→ **TASK TO CARRY OUT**: Run through the records and show each line that includes the string "null".

→ **DATA SHOWN**:
=== Begin Enclosure ===
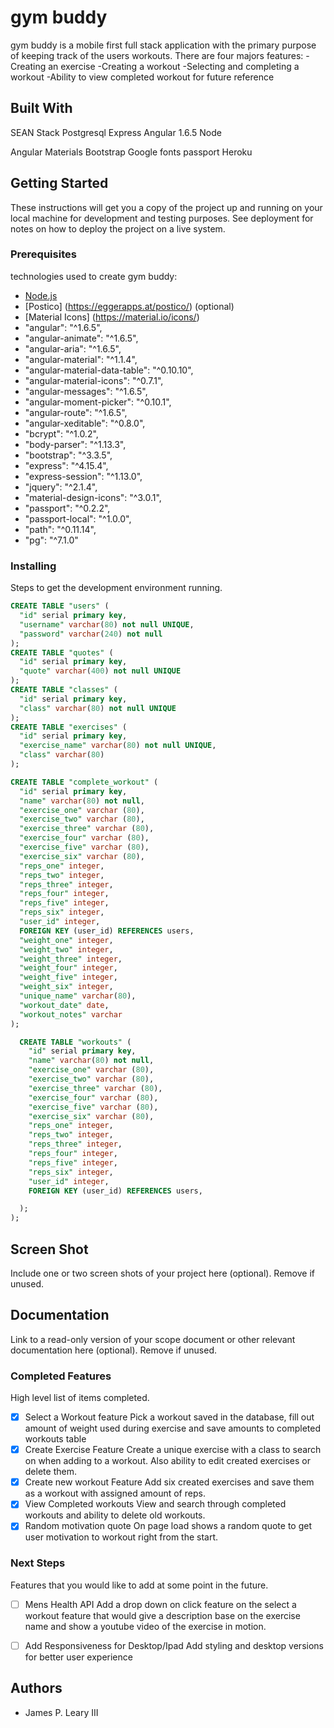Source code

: # gym buddy

gym buddy is a mobile first full stack application with the primary purpose of keeping track of the users workouts.
There are four majors features:
-Creating an exercise
-Creating a workout
-Selecting and completing a workout
-Ability to view completed workout for future reference

## Built With

SEAN Stack
  Postgresql
  Express
  Angular 1.6.5
  Node

  Angular Materials
  Bootstrap
  Google fonts
  passport
  Heroku

## Getting Started

These instructions will get you a copy of the project up and running on your local machine for development and testing purposes. See deployment for notes on how to deploy the project on a live system.

### Prerequisites

technologies used to create gym buddy:

-  [Node.js](https://nodejs.org/en/)
-  [Postico] (https://eggerapps.at/postico/) (optional)
-  [Material Icons] (https://material.io/icons/)
-  "angular": "^1.6.5",
-  "angular-animate": "^1.6.5",
-  "angular-aria": "^1.6.5",
-  "angular-material": "^1.1.4",
-  "angular-material-data-table": "^0.10.10",
-  "angular-material-icons": "^0.7.1",
-  "angular-messages": "^1.6.5",
-  "angular-moment-picker": "^0.10.1",
-  "angular-route": "^1.6.5",
-  "angular-xeditable": "^0.8.0",
-  "bcrypt": "^1.0.2",
-  "body-parser": "^1.13.3",
-  "bootstrap": "^3.3.5",
-  "express": "^4.15.4",
-  "express-session": "^1.13.0",
-  "jquery": "^2.1.4",
-  "material-design-icons": "^3.0.1",
-  "passport": "^0.2.2",
-  "passport-local": "^1.0.0",
-  "path": "^0.11.14",
-  "pg": "^7.1.0"



### Installing

Steps to get the development environment running.

```sql
CREATE TABLE "users" (
  "id" serial primary key,
  "username" varchar(80) not null UNIQUE,
  "password" varchar(240) not null
);
CREATE TABLE "quotes" (
  "id" serial primary key,
  "quote" varchar(400) not null UNIQUE
);
CREATE TABLE "classes" (
  "id" serial primary key,
  "class" varchar(80) not null UNIQUE
);
CREATE TABLE "exercises" (
  "id" serial primary key,
  "exercise_name" varchar(80) not null UNIQUE,
  "class" varchar(80)
);

CREATE TABLE "complete_workout" (
  "id" serial primary key,
  "name" varchar(80) not null,
  "exercise_one" varchar (80),
  "exercise_two" varchar (80),
  "exercise_three" varchar (80),
  "exercise_four" varchar (80),
  "exercise_five" varchar (80),
  "exercise_six" varchar (80),
  "reps_one" integer,
  "reps_two" integer,
  "reps_three" integer,
  "reps_four" integer,
  "reps_five" integer,
  "reps_six" integer,
  "user_id" integer,
  FOREIGN KEY (user_id) REFERENCES users,
  "weight_one" integer,
  "weight_two" integer,
  "weight_three" integer,
  "weight_four" integer,
  "weight_five" integer,
  "weight_six" integer,
  "unique_name" varchar(80),
  "workout_date" date,
  "workout_notes" varchar
);

  CREATE TABLE "workouts" (
    "id" serial primary key,
    "name" varchar(80) not null,
    "exercise_one" varchar (80),
    "exercise_two" varchar (80),
    "exercise_three" varchar (80),
    "exercise_four" varchar (80),
    "exercise_five" varchar (80),
    "exercise_six" varchar (80),
    "reps_one" integer,
    "reps_two" integer,
    "reps_three" integer,
    "reps_four" integer,
    "reps_five" integer,
    "reps_six" integer,
    "user_id" integer,
    FOREIGN KEY (user_id) REFERENCES users,

  );
);
```

## Screen Shot

Include one or two screen shots of your project here (optional). Remove if unused.

## Documentation

Link to a read-only version of your scope document or other relevant documentation here (optional). Remove if unused.

### Completed Features

High level list of items completed.

- [x] Select a Workout feature
  Pick a workout saved in the database, fill out amount of weight used during exercise and save amounts to completed workouts table
- [x] Create Exercise Feature
  Create a unique exercise with a class to search on when adding to a workout. Also ability to edit created  exercises or delete them.
- [x] Create new workout Feature
  Add six created exercises and save them as a workout with assigned amount of reps.
- [x] View Completed workouts
  View and search through completed workouts and ability to delete old workouts.
- [x] Random motivation quote
  On page load shows a random quote to get user motivation to workout right from the start.

### Next Steps

Features that you would like to add at some point in the future.

- [ ] Mens Health API
  Add a drop down on click feature on the select a workout feature that would give a description base on the exercise name and show a youtube video of the exercise in motion.  
- [ ] Add Responsiveness for Desktop/Ipad
  Add styling and desktop versions for better user experience
  


## Authors

* James P. Leary III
=== End Enclosure ===
→ **FINISHED TASK**:
  "username" varchar(80) not null UNIQUE,
  "password" varchar(240) not null
  "quote" varchar(400) not null UNIQUE
  "class" varchar(80) not null UNIQUE
  "exercise_name" varchar(80) not null UNIQUE,
  "name" varchar(80) not null,
    "name" varchar(80) not null,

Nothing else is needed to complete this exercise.